A weaker currency has been a keystone of economic policy only recently, pushed along by ‘growth girls and boys’ on the RBA board and at the Commonwealth Treasury. The argument is that a weaker currency (around 80 cents or so) is essential for our record expansion to continue.
In pursuing this goal, they've risked a lot. Rates are at a record low, and policy ammunition whittled away, seemingly for nothing since even the most ardent fans of this policy still maintain that the economy remains weak and fragile three years later. The key achievement has been a worsening in housing affordability due to a growing price boom. A large number of analysts are now alarmed by the prospects of this deflating at a time when inflation is already at the top of the band.
There has been no investigation of the merits of such a policy, no cost-benefit analysis. If one were conducted, the international evidence on benefits is pretty clear: it shows this working assumption to be wrong.
The experience of Japan stands out: over the last two years, the yen has depreciated by about 35 per cent against the US dollar. That’s a sizeable move. As in Australia, the hope was that this would lead to an export surge, a revival of the Japanese economy and hopefully a little bit of inflation on the side.
The Japanese government may have the boost to inflation that they wanted, with a little bit of help from a tax rate hike, but unfortunately the export-led surge is as yet proving elusive. As it stands now, the yen is at its weakest point since the GFC, yet exports are still about 3 per cent below pre-GFC levels. And while exports have recovered substantially since GFC lows -- up by 52 per cent -- the bulk of that occurred while the yen was 35 per cent higher in value and appreciating! The uplift since has been marginal: another 2 per cent or so in addition to that initial move, and even that may prove to be transitory, driven by a March quarter spike.
The UK experience should provide another valuable lesson to Australian policymakers. With the sterling just above decade lows against the US dollar, UK export growth averaged less than 0.5 per cent per quarter in the three years immediately after the GFC. Even in 2012 through to the first half of 2013, there was no sign of a lift to export growth from a weak exchange rate. Indeed, it’s really only during the last three quarters that export growth has surged back to rates last see pre-GFC. However -- and this is the important point -- this has been alongside a 13 per cent lift in sterling against the US dollar and a 9 per cent spike against the euro.
In the Australian context, export growth has been extraordinary. Average quarterly growth (annualised) has been over 5 per cent -- even with the currency at historically high levels -- which is nearly double the average prior. Quite obviously, a high exchange rate is not an impediment for export growth. The RBA governor even noted that strong export growth itself was one possible factor accounting for currency strength. So where is the problem?
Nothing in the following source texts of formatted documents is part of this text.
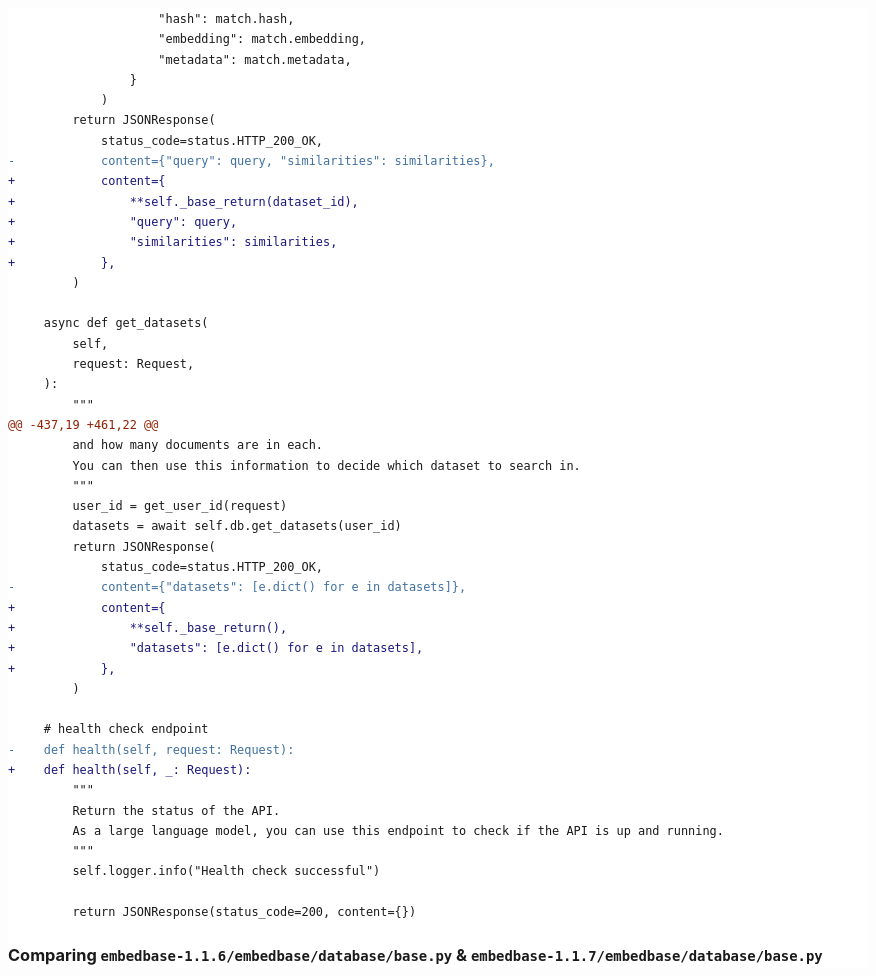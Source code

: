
 ```diff
                     "hash": match.hash,
                     "embedding": match.embedding,
                     "metadata": match.metadata,
                 }
             )
         return JSONResponse(
             status_code=status.HTTP_200_OK,
-            content={"query": query, "similarities": similarities},
+            content={
+                **self._base_return(dataset_id),
+                "query": query,
+                "similarities": similarities,
+            },
         )
 
     async def get_datasets(
         self,
         request: Request,
     ):
         """
@@ -437,19 +461,22 @@
         and how many documents are in each.
         You can then use this information to decide which dataset to search in.
         """
         user_id = get_user_id(request)
         datasets = await self.db.get_datasets(user_id)
         return JSONResponse(
             status_code=status.HTTP_200_OK,
-            content={"datasets": [e.dict() for e in datasets]},
+            content={
+                **self._base_return(),
+                "datasets": [e.dict() for e in datasets],
+            },
         )
 
     # health check endpoint
-    def health(self, request: Request):
+    def health(self, _: Request):
         """
         Return the status of the API.
         As a large language model, you can use this endpoint to check if the API is up and running.
         """
         self.logger.info("Health check successful")
 
         return JSONResponse(status_code=200, content={})
```

### Comparing `embedbase-1.1.6/embedbase/database/base.py` & `embedbase-1.1.7/embedbase/database/base.py`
The flipside is that if we do see a dollar slump, inflation is going to lift. The cost of imports will spike, fuel bills will surge, household wealth will fall, etc. Why would we want that?
The country deserves more than this, and the Abbott government needs to shows some leadership and redirect the economic discussion. It has an opportunity to help buttress the country against future recession.
As it stands, politicians on both sides, along with Treasury and the RBA, have needlessly increased the risk of a severe downturn for no good reason. Instead of mindlessly sanctioning what is clearly a flawed paradigm, the government should be asking bureaucrats why such policies have failed overseas and why are they risking financial stability, higher inflation -- and ultimately a weaker Australian economy.